Prompt: With no word left out, write out the entire listing.

Source data:
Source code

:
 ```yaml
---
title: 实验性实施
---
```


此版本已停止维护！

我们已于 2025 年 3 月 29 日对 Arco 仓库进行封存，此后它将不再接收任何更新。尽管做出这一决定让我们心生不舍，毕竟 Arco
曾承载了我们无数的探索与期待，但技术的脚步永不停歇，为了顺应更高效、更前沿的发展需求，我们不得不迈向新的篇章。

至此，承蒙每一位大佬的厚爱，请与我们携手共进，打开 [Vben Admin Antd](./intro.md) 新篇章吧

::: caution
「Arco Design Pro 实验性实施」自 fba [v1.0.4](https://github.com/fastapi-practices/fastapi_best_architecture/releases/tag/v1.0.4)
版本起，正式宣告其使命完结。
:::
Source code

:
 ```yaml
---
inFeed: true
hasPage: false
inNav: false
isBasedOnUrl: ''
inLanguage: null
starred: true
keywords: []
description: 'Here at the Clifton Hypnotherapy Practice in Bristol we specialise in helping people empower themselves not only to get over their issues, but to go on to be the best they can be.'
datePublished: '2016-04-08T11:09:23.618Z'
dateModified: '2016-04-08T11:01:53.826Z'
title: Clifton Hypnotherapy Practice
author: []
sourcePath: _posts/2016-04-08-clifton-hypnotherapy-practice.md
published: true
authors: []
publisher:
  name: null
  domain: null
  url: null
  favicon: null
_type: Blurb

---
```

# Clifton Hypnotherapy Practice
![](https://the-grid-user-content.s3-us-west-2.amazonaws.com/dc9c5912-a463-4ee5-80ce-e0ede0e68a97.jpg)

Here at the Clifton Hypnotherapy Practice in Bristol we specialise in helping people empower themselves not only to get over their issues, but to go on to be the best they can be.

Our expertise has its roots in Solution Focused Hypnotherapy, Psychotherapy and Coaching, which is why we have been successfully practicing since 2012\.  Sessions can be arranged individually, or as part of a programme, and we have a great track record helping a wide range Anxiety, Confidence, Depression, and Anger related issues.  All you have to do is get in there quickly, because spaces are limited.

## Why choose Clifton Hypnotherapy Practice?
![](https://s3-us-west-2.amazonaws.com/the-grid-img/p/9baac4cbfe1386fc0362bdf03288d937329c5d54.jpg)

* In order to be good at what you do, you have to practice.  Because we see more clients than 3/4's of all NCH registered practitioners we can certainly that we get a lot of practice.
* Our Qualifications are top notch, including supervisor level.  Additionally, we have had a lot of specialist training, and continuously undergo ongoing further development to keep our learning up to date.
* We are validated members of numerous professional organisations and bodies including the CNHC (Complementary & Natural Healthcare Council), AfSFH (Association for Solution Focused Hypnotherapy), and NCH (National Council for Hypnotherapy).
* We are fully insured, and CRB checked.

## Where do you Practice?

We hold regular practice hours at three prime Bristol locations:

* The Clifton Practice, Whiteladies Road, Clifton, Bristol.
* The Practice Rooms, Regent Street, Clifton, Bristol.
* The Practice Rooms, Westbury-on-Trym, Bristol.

Exercise solution:
Source code

:
 ```yaml
---
title: 实验性实施
---
```


此版本已停止维护！

我们已于 2025 年 3 月 29 日对 Arco 仓库进行封存，此后它将不再接收任何更新。尽管做出这一决定让我们心生不舍，毕竟 Arco
曾承载了我们无数的探索与期待，但技术的脚步永不停歇，为了顺应更高效、更前沿的发展需求，我们不得不迈向新的篇章。

至此，承蒙每一位大佬的厚爱，请与我们携手共进，打开 [Vben Admin Antd](./intro.md) 新篇章吧

::: caution
「Arco Design Pro 实验性实施」自 fba [v1.0.4](https://github.com/fastapi-practices/fastapi_best_architecture/releases/tag/v1.0.4)
版本起，正式宣告其使命完结。
:::
Source code

:
 ```yaml
---
inFeed: true
hasPage: false
inNav: false
isBasedOnUrl: ''
inLanguage: null
starred: true
keywords: []
description: 'Here at the Clifton Hypnotherapy Practice in Bristol we specialise in helping people empower themselves not only to get over their issues, but to go on to be the best they can be.'
datePublished: '2016-04-08T11:09:23.618Z'
dateModified: '2016-04-08T11:01:53.826Z'
title: Clifton Hypnotherapy Practice
author: []
sourcePath: _posts/2016-04-08-clifton-hypnotherapy-practice.md
published: true
authors: []
publisher:
  name: null
  domain: null
  url: null
  favicon: null
_type: Blurb

---
```

# Clifton Hypnotherapy Practice
![](https://the-grid-user-content.s3-us-west-2.amazonaws.com/dc9c5912-a463-4ee5-80ce-e0ede0e68a97.jpg)

Here at the Clifton Hypnotherapy Practice in Bristol we specialise in helping people empower themselves not only to get over their issues, but to go on to be the best they can be.

Our expertise has its roots in Solution Focused Hypnotherapy, Psychotherapy and Coaching, which is why we have been successfully practicing since 2012\.  Sessions can be arranged individually, or as part of a programme, and we have a great track record helping a wide range Anxiety, Confidence, Depression, and Anger related issues.  All you have to do is get in there quickly, because spaces are limited.

## Why choose Clifton Hypnotherapy Practice?
![](https://s3-us-west-2.amazonaws.com/the-grid-img/p/9baac4cbfe1386fc0362bdf03288d937329c5d54.jpg)

* In order to be good at what you do, you have to practice.  Because we see more clients than 3/4's of all NCH registered practitioners we can certainly that we get a lot of practice.
* Our Qualifications are top notch, including supervisor level.  Additionally, we have had a lot of specialist training, and continuously undergo ongoing further development to keep our learning up to date.
* We are validated members of numerous professional organisations and bodies including the CNHC (Complementary & Natural Healthcare Council), AfSFH (Association for Solution Focused Hypnotherapy), and NCH (National Council for Hypnotherapy).
* We are fully insured, and CRB checked.

## Where do you Practice?

We hold regular practice hours at three prime Bristol locations:

* The Clifton Practice, Whiteladies Road, Clifton, Bristol.
* The Practice Rooms, Regent Street, Clifton, Bristol.
* The Practice Rooms, Westbury-on-Trym, Bristol.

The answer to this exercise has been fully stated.